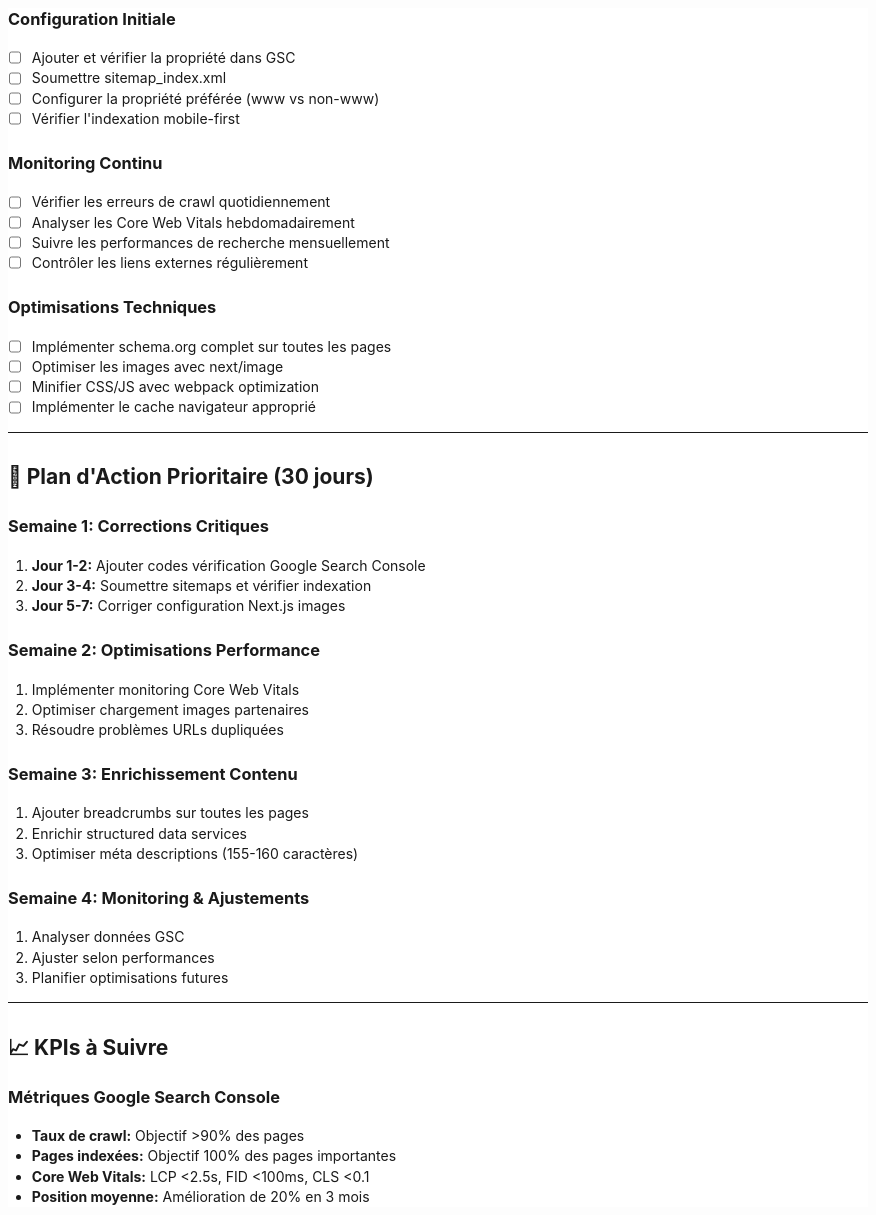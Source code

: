 ### Configuration Initiale
- [ ] Ajouter et vérifier la propriété dans GSC
- [ ] Soumettre sitemap_index.xml
- [ ] Configurer la propriété préférée (www vs non-www)
- [ ] Vérifier l'indexation mobile-first

### Monitoring Continu
- [ ] Vérifier les erreurs de crawl quotidiennement
- [ ] Analyser les Core Web Vitals hebdomadairement
- [ ] Suivre les performances de recherche mensuellement
- [ ] Contrôler les liens externes régulièrement

### Optimisations Techniques
- [ ] Implémenter schema.org complet sur toutes les pages
- [ ] Optimiser les images avec next/image
- [ ] Minifier CSS/JS avec webpack optimization
- [ ] Implémenter le cache navigateur approprié

---

## 🚀 Plan d'Action Prioritaire (30 jours)

### Semaine 1: Corrections Critiques
1. **Jour 1-2:** Ajouter codes vérification Google Search Console
2. **Jour 3-4:** Soumettre sitemaps et vérifier indexation
3. **Jour 5-7:** Corriger configuration Next.js images

### Semaine 2: Optimisations Performance
1. Implémenter monitoring Core Web Vitals
2. Optimiser chargement images partenaires
3. Résoudre problèmes URLs dupliquées

### Semaine 3: Enrichissement Contenu
1. Ajouter breadcrumbs sur toutes les pages
2. Enrichir structured data services
3. Optimiser méta descriptions (155-160 caractères)

### Semaine 4: Monitoring & Ajustements
1. Analyser données GSC
2. Ajuster selon performances
3. Planifier optimisations futures

---

## 📈 KPIs à Suivre

### Métriques Google Search Console
- **Taux de crawl:** Objectif >90% des pages
- **Pages indexées:** Objectif 100% des pages importantes
- **Core Web Vitals:** LCP <2.5s, FID <100ms, CLS <0.1
- **Position moyenne:** Amélioration de 20% en 3 mois

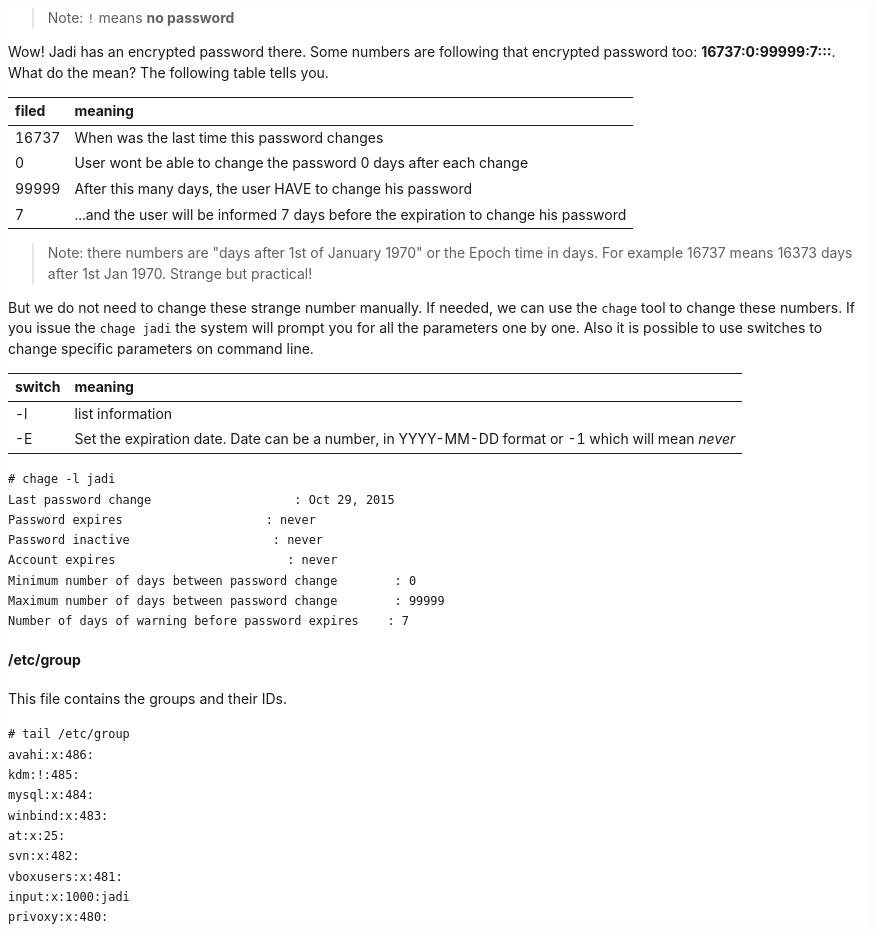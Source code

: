 > Note: `!` means **no password**

Wow! Jadi has an encrypted password there. Some numbers are following that encrypted password too: **16737:0:99999:7:::**. What do the mean? The following table tells you.

| filed | meaning |
| :--- | :--- |
| 16737 | When was the last time this password changes |
| 0 | User wont be able to change the password 0 days after each change |
| 99999 | After this many days, the user HAVE to change his password |
| 7 | ...and the user will be informed 7 days before the expiration to change his password |

> Note: there numbers are "days after 1st of January 1970" or the Epoch time in days. For example 16737 means 16373 days after 1st Jan 1970. Strange but practical!

But we do not need to change these strange number manually. If needed, we can use the `chage` tool to change these numbers. If you issue the `chage jadi` the system will prompt you for all the parameters one by one. Also it is possible to use switches to change specific parameters on command line.

| switch | meaning |
| :--- | :--- |
| -l | list information |
| -E | Set the expiration date. Date can be a number, in YYYY-MM-DD format or -1 which will mean _never_ |

```text
# chage -l jadi
Last password change                    : Oct 29, 2015
Password expires                    : never
Password inactive                    : never
Account expires                        : never
Minimum number of days between password change        : 0
Maximum number of days between password change        : 99999
Number of days of warning before password expires    : 7
```

#### /etc/group

This file contains the groups and their IDs.

```text
# tail /etc/group
avahi:x:486:
kdm:!:485:
mysql:x:484:
winbind:x:483:
at:x:25:
svn:x:482:
vboxusers:x:481:
input:x:1000:jadi
privoxy:x:480:
```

---+---

[Aim of the exercise]:
Once you find the line with "HAVE to change his password |" above, print it and every line after it up to and including the line with "list information |", exactly as written and nothing else.

[Answer space]:
| 99999 | After this many days, the user HAVE to change his password |
| 7 | ...and the user will be informed 7 days before the expiration to change his password |

> Note: there numbers are "days after 1st of January 1970" or the Epoch time in days. For example 16737 means 16373 days after 1st Jan 1970. Strange but practical!

But we do not need to change these strange number manually. If needed, we can use the `chage` tool to change these numbers. If you issue the `chage jadi` the system will prompt you for all the parameters one by one. Also it is possible to use switches to change specific parameters on command line.

| switch | meaning |
| :--- | :--- |
| -l | list information |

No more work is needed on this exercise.